MR. WONG IN CHINATOWN

Boris Karloff, Marjorie Reynolds, and Grant Withers in Mr. Wong in Chinatown (1939)

 

MR. WONG IN CHINATOWN

(director: William Nigh; screenwriters: Hugh Wiley/Scott Darling; cinematographer: Harry Neumann; editor: Russell Schoengarth; music: Edward J. Kay; cast: Boris Karloff (James Lee Wong), Marjorie Reynolds (Roberta ‘Bobbie’ Logan), Grant Withers (Police Capt. Bill Street), Huntley Gordon (Mr. Davidson), George Lynn (Capt. Guy Jackson), William Royle (Capt. Jalme), Lotus Long (Princess Lin Hwa), James Flavin (Sergeant Jerry), Bessie Loo (Lilly May, Maid), Lee Tong Foo (Willie), Richard Loo (Aged Chinese), Angelo Rossitto (Dwarf), Guy Usher (Commissioner); Runtime: 71; MPAA Rating: NR; producer: William Lackey; Monogram Pictures; 1939)

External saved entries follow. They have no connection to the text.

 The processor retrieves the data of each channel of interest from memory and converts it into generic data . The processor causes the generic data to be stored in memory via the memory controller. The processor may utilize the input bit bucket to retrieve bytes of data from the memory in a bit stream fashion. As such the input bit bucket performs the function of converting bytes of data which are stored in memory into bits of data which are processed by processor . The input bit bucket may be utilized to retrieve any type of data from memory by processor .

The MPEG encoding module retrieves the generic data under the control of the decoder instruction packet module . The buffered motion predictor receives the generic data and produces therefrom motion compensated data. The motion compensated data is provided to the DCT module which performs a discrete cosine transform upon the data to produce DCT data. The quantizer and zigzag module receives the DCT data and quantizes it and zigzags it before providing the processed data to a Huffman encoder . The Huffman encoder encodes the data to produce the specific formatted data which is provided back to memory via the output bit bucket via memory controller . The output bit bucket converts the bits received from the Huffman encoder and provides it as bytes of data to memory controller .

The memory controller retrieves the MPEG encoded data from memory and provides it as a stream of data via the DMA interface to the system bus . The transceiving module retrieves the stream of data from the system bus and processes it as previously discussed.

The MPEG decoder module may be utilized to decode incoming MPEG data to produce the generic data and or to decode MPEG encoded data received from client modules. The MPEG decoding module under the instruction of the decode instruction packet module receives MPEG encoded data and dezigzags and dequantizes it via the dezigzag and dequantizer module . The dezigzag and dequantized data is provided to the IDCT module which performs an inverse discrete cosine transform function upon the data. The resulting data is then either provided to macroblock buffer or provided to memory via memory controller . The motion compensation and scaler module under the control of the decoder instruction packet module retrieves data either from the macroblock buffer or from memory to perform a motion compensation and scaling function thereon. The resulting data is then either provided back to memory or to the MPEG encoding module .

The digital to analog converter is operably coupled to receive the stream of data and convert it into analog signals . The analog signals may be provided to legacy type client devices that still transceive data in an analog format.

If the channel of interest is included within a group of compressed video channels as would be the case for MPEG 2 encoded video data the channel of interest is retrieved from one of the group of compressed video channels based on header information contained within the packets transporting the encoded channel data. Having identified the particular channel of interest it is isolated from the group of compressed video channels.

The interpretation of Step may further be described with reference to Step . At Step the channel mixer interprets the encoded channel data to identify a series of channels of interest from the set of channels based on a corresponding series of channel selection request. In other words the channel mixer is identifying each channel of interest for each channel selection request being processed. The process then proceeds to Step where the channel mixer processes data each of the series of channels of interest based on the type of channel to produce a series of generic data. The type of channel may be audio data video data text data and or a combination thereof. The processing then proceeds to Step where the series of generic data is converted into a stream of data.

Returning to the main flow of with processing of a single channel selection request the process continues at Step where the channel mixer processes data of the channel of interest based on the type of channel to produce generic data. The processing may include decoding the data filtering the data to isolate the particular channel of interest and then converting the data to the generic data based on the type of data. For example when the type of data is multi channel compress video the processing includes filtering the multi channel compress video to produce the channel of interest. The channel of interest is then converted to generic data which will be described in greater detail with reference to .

“It offers an exciting climax and a wonderfully droll comical performance by Karloff, and is one of the better films in the low-budget B-film series.”

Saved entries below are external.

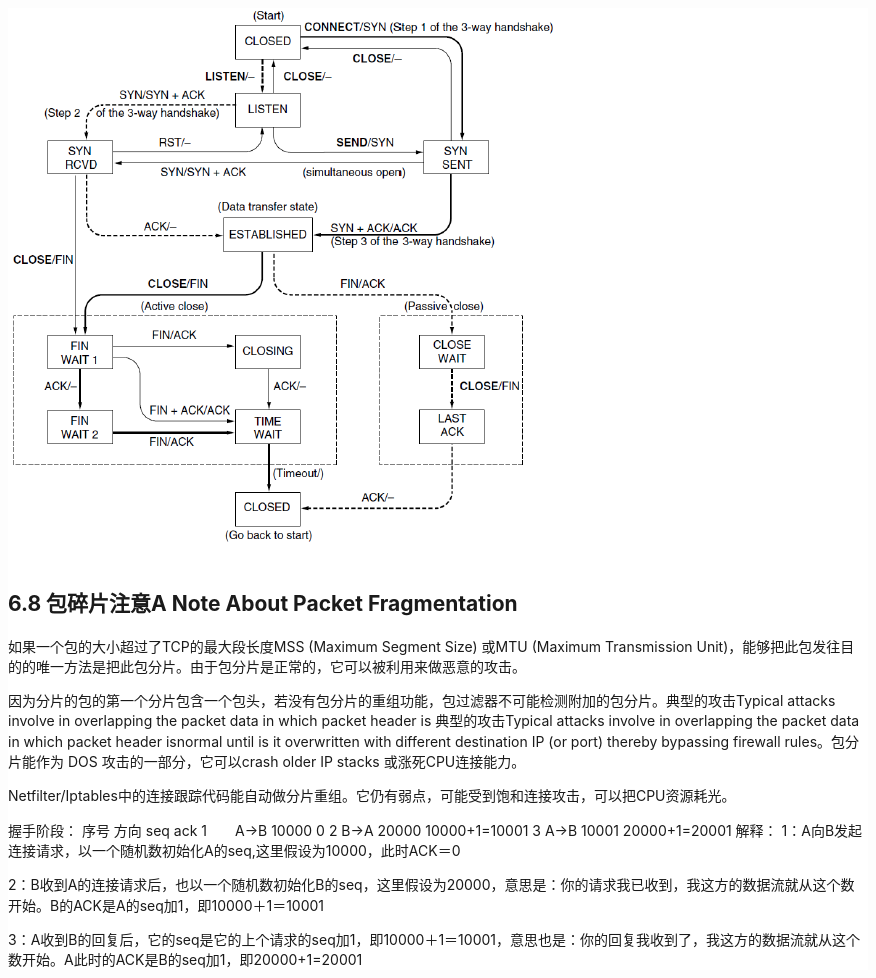 ![](image/Pasted%20image%2020250107233926.png)


## 6.8 包碎片注意A Note About Packet Fragmentation

如果一个包的大小超过了TCP的最大段长度MSS (Maximum Segment Size) 或MTU (Maximum Transmission Unit)，能够把此包发往目的的唯一方法是把此包分片。由于包分片是正常的，它可以被利用来做恶意的攻击。

因为分片的包的第一个分片包含一个包头，若没有包分片的重组功能，包过滤器不可能检测附加的包分片。典型的攻击Typical attacks involve in overlapping the packet data in which packet header is 典型的攻击Typical attacks involve in overlapping the packet data in which packet header isnormal until is it overwritten with different destination IP (or port) thereby bypassing firewall rules。包分片能作为 DOS 攻击的一部分，它可以crash older IP stacks 或涨死CPU连接能力。

Netfilter/Iptables中的连接跟踪代码能自动做分片重组。它仍有弱点，可能受到饱和连接攻击，可以把CPU资源耗光。

握手阶段：
序号 方向 seq ack
1　　A->B 10000 0
2 B->A 20000 10000+1=10001
3 A->B 10001 20000+1=20001
解释：
1：A向B发起连接请求，以一个随机数初始化A的seq,这里假设为10000，此时ACK＝0

2：B收到A的连接请求后，也以一个随机数初始化B的seq，这里假设为20000，意思是：你的请求我已收到，我这方的数据流就从这个数开始。B的ACK是A的seq加1，即10000＋1＝10001

3：A收到B的回复后，它的seq是它的上个请求的seq加1，即10000＋1＝10001，意思也是：你的回复我收到了，我这方的数据流就从这个数开始。A此时的ACK是B的seq加1，即20000+1=20001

Reviewed by Dennis Schwartz

This is the third Wong film in the series. It has the Chinese sleuth created by Hugh Wiley for Collier’s Magazine being deftly played by the Caucasian Boris Karloff. Scott Darling hands in the entertaining script and William Nigh (“Mr. Wong, Detective”/”The Mystery of Mr. Wong”/”Doomed to Die”) directs the hokum for maximum entertainment value.

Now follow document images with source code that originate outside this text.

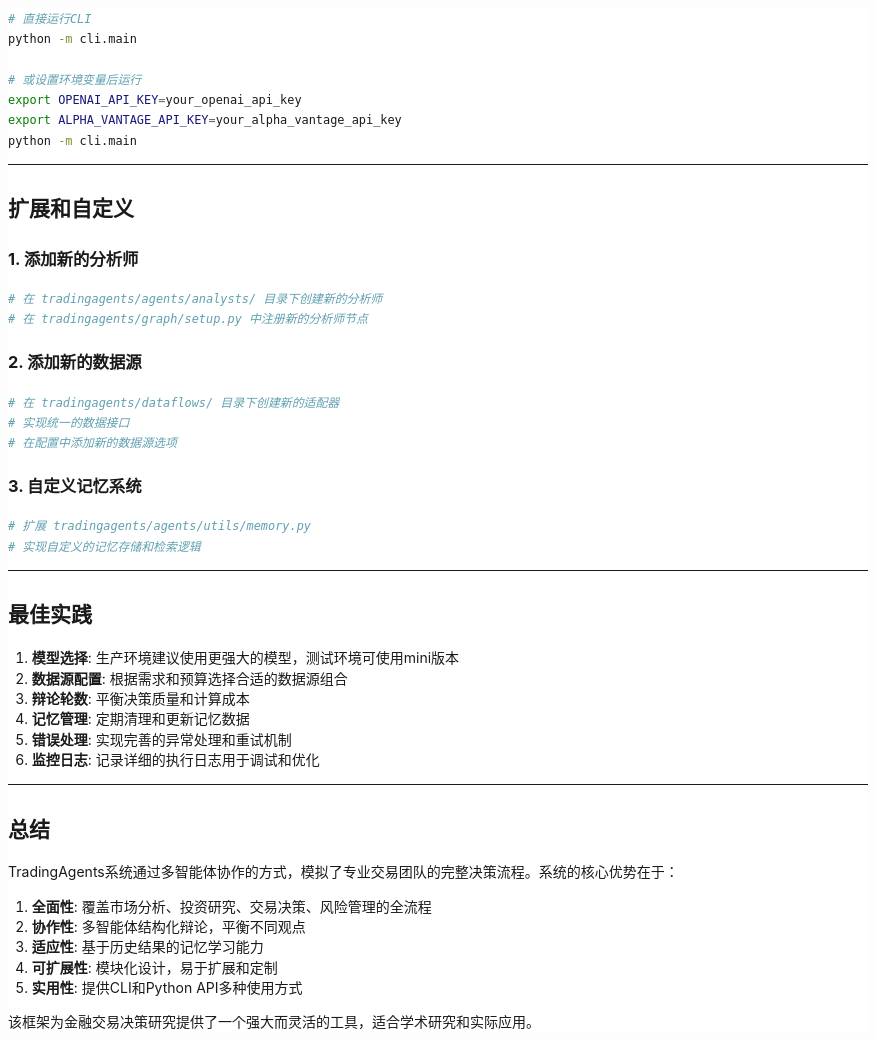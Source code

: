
 ```bash
# 直接运行CLI
python -m cli.main

# 或设置环境变量后运行
export OPENAI_API_KEY=your_openai_api_key
export ALPHA_VANTAGE_API_KEY=your_alpha_vantage_api_key
python -m cli.main
```

---

## 扩展和自定义

### 1. 添加新的分析师

```python
# 在 tradingagents/agents/analysts/ 目录下创建新的分析师
# 在 tradingagents/graph/setup.py 中注册新的分析师节点
```

### 2. 添加新的数据源

```python
# 在 tradingagents/dataflows/ 目录下创建新的适配器
# 实现统一的数据接口
# 在配置中添加新的数据源选项
```

### 3. 自定义记忆系统

```python
# 扩展 tradingagents/agents/utils/memory.py
# 实现自定义的记忆存储和检索逻辑
```

---

## 最佳实践

1. **模型选择**: 生产环境建议使用更强大的模型，测试环境可使用mini版本
2. **数据源配置**: 根据需求和预算选择合适的数据源组合
3. **辩论轮数**: 平衡决策质量和计算成本
4. **记忆管理**: 定期清理和更新记忆数据
5. **错误处理**: 实现完善的异常处理和重试机制
6. **监控日志**: 记录详细的执行日志用于调试和优化

---

## 总结

TradingAgents系统通过多智能体协作的方式，模拟了专业交易团队的完整决策流程。系统的核心优势在于：

1. **全面性**: 覆盖市场分析、投资研究、交易决策、风险管理的全流程
2. **协作性**: 多智能体结构化辩论，平衡不同观点
3. **适应性**: 基于历史结果的记忆学习能力
4. **可扩展性**: 模块化设计，易于扩展和定制
5. **实用性**: 提供CLI和Python API多种使用方式

该框架为金融交易决策研究提供了一个强大而灵活的工具，适合学术研究和实际应用。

It opens with a frightened Chinese lady coming to the San Francisco home of private detective James Lee Wong (Boris Karloff) for help and while waiting for him in the study, she’s killed by a poison dart fired by a sleeve-gun from the open window. Before dying, she scribbles on a notepad Captain J … . The mystery lady is soon identified by a snooping and zealous lady reporter for the Herald, Roberta Logan (Marjorie Reynolds), the ditzy girlfriend of the gruff lead investigator, Capt. Bill Street (Grant Withers), as the Chinese Princess Lin Hwa (Lotus Long) who just arrived on the Maid of the Orient from China. After another baffling murder by the same poison dart weapon, of Hwa’s maid (Besie Loo), the Chinese detective discovers from his confidante in the Tong (Richard Loo) that the princess was on a secret mission to buy arms for her brother’s army back in China. The murder suspects involve a Chinese dwarf (Angelo Rossitto), the boat captain (William Royle) of the Maid of the Orient, the head of a phony airplane manufacturing company based in Los Angeles named Captain Jackson (George Lynn), and a banker (Huntley Gordon) where the princess had a bank account and mysteriously her million dollar bank account was exhausted.

It offers an exciting climax and a wonderfully droll comical performance by Karloff, and is one of the better films in the low-budget B-film series.